# Family Weekend in Pasco/Citrus Counties on 6/1 with a new boat, Looking for Local Advice



## SnailPowered (Oct 17, 2017)

Hi all,

****Please note that I typed in 6/1 in the title and ment to type 7/1****

I should be taking delivery of my new Skimmer 16 later this week and will be heading over to the west coast for a weekend with the family trying our hand at scaloping, as we have been planning this for quite some time. Though I would have liked to take the boat out a few more times before heading to unknown waters, schedualing time off that works for both my wife and I is a bit challenging.

Being that I have never navigated the area, and I am more accustomed to the northern IRL, how big of a headache am I in for? I want this to be fun weekend for my wife and kid, so I want to plan appropriately. I have a Lowance 7 inch unit with Navionics+, and would feel better if I had the cash to get my FMT chips now, but that just isnt an option for another couple months, and from what I have seen Navionics doesnt hold a flame to FMT for inshore imagery.

The plan for the weekend is on Saturday to head out of Hernando county, likely putting in at Baypoint and running north looking for some grass beds that have some scallops. Sunday and Monday we will be traveling north to Crystal River, and likely just look for the crowd of boats.
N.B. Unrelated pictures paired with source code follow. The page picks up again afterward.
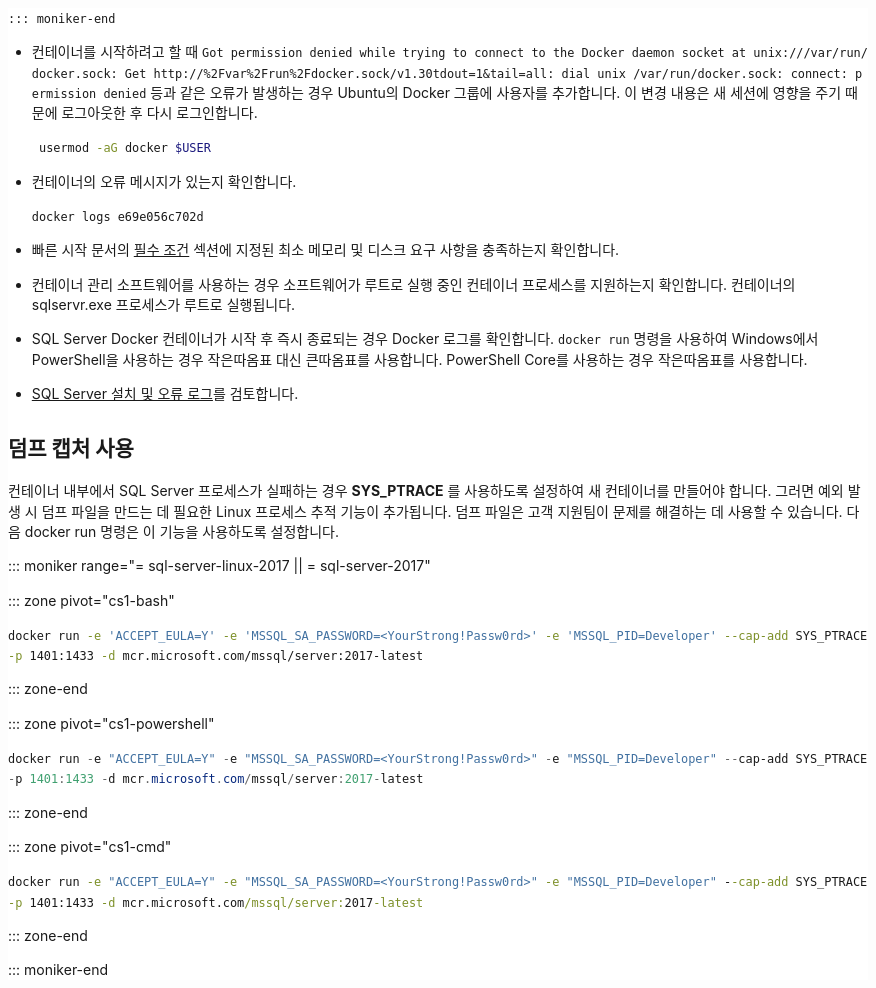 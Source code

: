     ::: moniker-end

- 컨테이너를 시작하려고 할 때 `Got permission denied while trying to connect to the Docker daemon socket at unix:///var/run/docker.sock: Get http://%2Fvar%2Frun%2Fdocker.sock/v1.30tdout=1&tail=all: dial unix /var/run/docker.sock: connect: permission denied` 등과 같은 오류가 발생하는 경우 Ubuntu의 Docker 그룹에 사용자를 추가합니다. 이 변경 내용은 새 세션에 영향을 주기 때문에 로그아웃한 후 다시 로그인합니다. 

   ```bash
    usermod -aG docker $USER
   ```

- 컨테이너의 오류 메시지가 있는지 확인합니다.

   ```bash
   docker logs e69e056c702d
   ```

- 빠른 시작 문서의 [필수 조건](quickstart-install-connect-docker.md#requirements) 섹션에 지정된 최소 메모리 및 디스크 요구 사항을 충족하는지 확인합니다.

- 컨테이너 관리 소프트웨어를 사용하는 경우 소프트웨어가 루트로 실행 중인 컨테이너 프로세스를 지원하는지 확인합니다. 컨테이너의 sqlservr.exe 프로세스가 루트로 실행됩니다.

- SQL Server Docker 컨테이너가 시작 후 즉시 종료되는 경우 Docker 로그를 확인합니다. `docker run` 명령을 사용하여 Windows에서 PowerShell을 사용하는 경우 작은따옴표 대신 큰따옴표를 사용합니다. PowerShell Core를 사용하는 경우 작은따옴표를 사용합니다.

- [SQL Server 설치 및 오류 로그](#errorlogs)를 검토합니다.

## <a name="enable-dump-captures"></a>덤프 캡처 사용

컨테이너 내부에서 SQL Server 프로세스가 실패하는 경우 **SYS_PTRACE** 를 사용하도록 설정하여 새 컨테이너를 만들어야 합니다. 그러면 예외 발생 시 덤프 파일을 만드는 데 필요한 Linux 프로세스 추적 기능이 추가됩니다. 덤프 파일은 고객 지원팀이 문제를 해결하는 데 사용할 수 있습니다. 다음 docker run 명령은 이 기능을 사용하도록 설정합니다.


::: moniker range="= sql-server-linux-2017 || = sql-server-2017"

::: zone pivot="cs1-bash"
```bash
docker run -e 'ACCEPT_EULA=Y' -e 'MSSQL_SA_PASSWORD=<YourStrong!Passw0rd>' -e 'MSSQL_PID=Developer' --cap-add SYS_PTRACE -p 1401:1433 -d mcr.microsoft.com/mssql/server:2017-latest
```
::: zone-end

::: zone pivot="cs1-powershell"
```PowerShell
docker run -e "ACCEPT_EULA=Y" -e "MSSQL_SA_PASSWORD=<YourStrong!Passw0rd>" -e "MSSQL_PID=Developer" --cap-add SYS_PTRACE -p 1401:1433 -d mcr.microsoft.com/mssql/server:2017-latest
```
::: zone-end

::: zone pivot="cs1-cmd"
```cmd
docker run -e "ACCEPT_EULA=Y" -e "MSSQL_SA_PASSWORD=<YourStrong!Passw0rd>" -e "MSSQL_PID=Developer" --cap-add SYS_PTRACE -p 1401:1433 -d mcr.microsoft.com/mssql/server:2017-latest
```
::: zone-end

::: moniker-end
If you have any recomendations, must haves, avoid this area etc. please feel free to "Drop Some Knowledge" on me!

Thanks All


----------



## DuckNut (Apr 3, 2009)

IF you are launching at Baypoint you might need to take more gas with you as you will need to go north of **** to find scallops.

Drive up to crystal river and launch from the ramp at the end of 44. Once you do immediately get over into the channel. The area is filled with limestone and many a boats get too close and get skuffed up. Once out in open water got north or south - doesn't matter as the boats will be both places. Find them or look for clean water.


----------